He also told the Board of Realtors that "The teachers from Teach for America – a program that puts recent college graduates who didn’t major in education
into the classroom for two years – is one of our best sources of energetic, effective teachers." Apparently he hasn't read very much of the research on Teach for America teachers.

Gorman is one of those suck-ups who applauds Arne Duncan at every opportunity. He praises Race to the Top. He drools over Bill Gates and he lauds the Broad Foundation. And he seeks and takes their money.

Gorman is a guy who fancies himself a "leader" but who simply follows the corporate business-model "reform" crowd. He as stated that in the Charlotte schools, "We will link pay to performance and create standards that are rigorous and explicit to measure effectiveness. " And, continues Gorman, "we
will consider their [teacher] input ." How noble of him

Apparently Gorman is also not well-acquainted with the research on pay for performance (merit pay) either. Indeed, if a school system or organization were go ing to implement such a pay system the very first critical requirement is that it be designed and administered with the direct cooperation and consent of those it will affect.

Gorman cites that conservative canard (think Eric Hanushek) that having a "great teacher" three or four years in a row eliminates the "achievement gap." You don't have to do anything about poverty or motivation or parenting or any other social problems...the teacher can and will fix it all. But it just isn't true.

Gorman is a "leader" who slobbers when he talks about Teach for America. He's been criticized for laying off veteran teachers in the Charlotte schools while hiring TFA teachers, and he vows to continue that policy. Gorman calls his administrators his "boots on the ground for identifying and rewarding excellence." and while he says teachers will be involved in developing value-added evaluations , it appears that the work comes mostly from the Gates Foundation and a small in-house group of top aides.

Gorman is a self-aggrandizer who claims he'll "lead the way" to education "reform."

But he seems to be "leading" from behind.

You're not kidding.

If People Don't Understand By Now

education "reform" has nothing to do with the welfare of children and everything to do with those who wish to keep feeding at the taxpayer trough, they sure as hell will never get it.

Standardized testing, including so-called CRTs, are big jokes because the kids don't take the tests seriously anyway.
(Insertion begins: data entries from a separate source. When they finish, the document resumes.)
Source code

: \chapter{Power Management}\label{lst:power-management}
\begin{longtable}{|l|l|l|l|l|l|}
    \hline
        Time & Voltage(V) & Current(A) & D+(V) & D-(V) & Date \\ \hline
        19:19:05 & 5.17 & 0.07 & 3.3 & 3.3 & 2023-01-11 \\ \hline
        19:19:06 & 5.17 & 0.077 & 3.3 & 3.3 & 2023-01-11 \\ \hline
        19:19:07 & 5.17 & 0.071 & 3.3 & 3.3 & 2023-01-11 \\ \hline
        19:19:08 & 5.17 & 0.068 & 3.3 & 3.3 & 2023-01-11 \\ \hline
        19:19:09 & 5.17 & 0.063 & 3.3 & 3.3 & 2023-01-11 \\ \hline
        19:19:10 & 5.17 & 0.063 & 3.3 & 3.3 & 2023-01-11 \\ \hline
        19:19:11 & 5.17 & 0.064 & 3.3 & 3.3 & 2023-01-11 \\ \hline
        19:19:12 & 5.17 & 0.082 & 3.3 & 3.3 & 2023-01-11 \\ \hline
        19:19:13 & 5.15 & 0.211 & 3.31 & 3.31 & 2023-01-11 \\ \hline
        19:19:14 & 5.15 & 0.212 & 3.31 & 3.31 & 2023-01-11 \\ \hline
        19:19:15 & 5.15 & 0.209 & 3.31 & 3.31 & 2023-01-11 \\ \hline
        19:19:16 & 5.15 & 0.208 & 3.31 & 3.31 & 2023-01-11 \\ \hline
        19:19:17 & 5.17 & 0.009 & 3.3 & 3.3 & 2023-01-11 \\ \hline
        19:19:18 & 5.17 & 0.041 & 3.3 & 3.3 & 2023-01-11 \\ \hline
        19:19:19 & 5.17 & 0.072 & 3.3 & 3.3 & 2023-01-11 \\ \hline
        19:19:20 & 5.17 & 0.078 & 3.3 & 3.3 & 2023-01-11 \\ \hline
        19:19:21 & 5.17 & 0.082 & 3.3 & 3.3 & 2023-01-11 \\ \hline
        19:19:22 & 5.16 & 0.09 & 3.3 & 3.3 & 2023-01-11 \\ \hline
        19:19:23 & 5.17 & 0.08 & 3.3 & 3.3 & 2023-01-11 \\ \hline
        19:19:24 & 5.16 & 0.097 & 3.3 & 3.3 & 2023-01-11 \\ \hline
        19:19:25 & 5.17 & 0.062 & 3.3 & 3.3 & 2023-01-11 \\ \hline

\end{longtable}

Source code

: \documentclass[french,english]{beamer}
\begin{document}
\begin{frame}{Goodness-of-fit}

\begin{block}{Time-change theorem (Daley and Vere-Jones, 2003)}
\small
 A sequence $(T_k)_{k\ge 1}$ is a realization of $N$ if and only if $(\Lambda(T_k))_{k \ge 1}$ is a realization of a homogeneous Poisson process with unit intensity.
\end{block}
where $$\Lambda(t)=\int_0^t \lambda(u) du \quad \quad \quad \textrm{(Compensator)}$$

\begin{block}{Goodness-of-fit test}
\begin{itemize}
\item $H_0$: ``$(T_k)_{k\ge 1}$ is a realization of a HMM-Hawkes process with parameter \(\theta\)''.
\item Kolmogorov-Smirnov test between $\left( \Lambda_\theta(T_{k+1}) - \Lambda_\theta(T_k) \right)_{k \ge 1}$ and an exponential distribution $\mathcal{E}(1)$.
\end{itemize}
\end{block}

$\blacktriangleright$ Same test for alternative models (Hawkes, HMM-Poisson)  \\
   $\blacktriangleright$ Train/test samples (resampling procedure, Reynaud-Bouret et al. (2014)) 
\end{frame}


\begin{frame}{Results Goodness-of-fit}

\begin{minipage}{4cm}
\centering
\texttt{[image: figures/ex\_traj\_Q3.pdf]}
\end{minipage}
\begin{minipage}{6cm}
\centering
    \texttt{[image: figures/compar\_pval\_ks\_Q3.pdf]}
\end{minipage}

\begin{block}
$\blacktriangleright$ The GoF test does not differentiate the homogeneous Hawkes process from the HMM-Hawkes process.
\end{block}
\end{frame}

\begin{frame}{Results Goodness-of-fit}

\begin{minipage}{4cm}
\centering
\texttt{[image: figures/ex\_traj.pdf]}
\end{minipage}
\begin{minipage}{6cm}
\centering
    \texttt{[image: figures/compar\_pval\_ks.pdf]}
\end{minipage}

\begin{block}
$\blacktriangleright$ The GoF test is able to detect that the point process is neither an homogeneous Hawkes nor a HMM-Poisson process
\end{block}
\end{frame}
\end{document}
Not to mention they don't do squat to narrow the "achievement gap" between minorities and whites.

World Bank Bullshit

comes to Australia, where the teachers' union there is protesting the country's national assessment:

The Australian Education Union (AEU) national executive on Monday voted to impose a moratorium on the federal government’s National Assessment Program-Literacy and Numeracy (NAPLAN) exams scheduled for May 11-13. The ban, however, is a hollow threat. The union has already made clear that it accepts the entire framework of Labor’s pro-market education reforms, including the compulsory student tests that are used to rank schools.

Less than an hour later, education minister and deputy prime minister Julia Gillard responded by again declaring that she would call on parents to help administer the NAPLAN tests if teachers proceeded with the national boycott. Gillard also warned that teachers who refuse to supervise the exams face heavy fines under state industrial laws.

Already, in New South Wales, Labor’s education minister Verity Firth has applied to the Industrial Relations Commission that a hearing be listed before Friday in a bid to outlaw any boycott.

Labor’s NAPLAN tests have been widely condemned by teachers and educational experts because they have little educational value and are utilised to name and shame “underperforming” schools. The tests feed into the government’s recently launched My School web site, which is effectively a government-sanctioned “league table”, pitting school against school, both nationally and across hundreds of local school areas.


Just like Arne's RTTT scheme.

The Education Wars: Test Scores

When you read about the Georgia testing scandal, you have to wonder why in the HELL anybody would want to tie test scores into granting teachers tenure, but it's being threatened by NYC hotshots.

The union is threatening to sue:

It's teachers who now have to sweat student test scores.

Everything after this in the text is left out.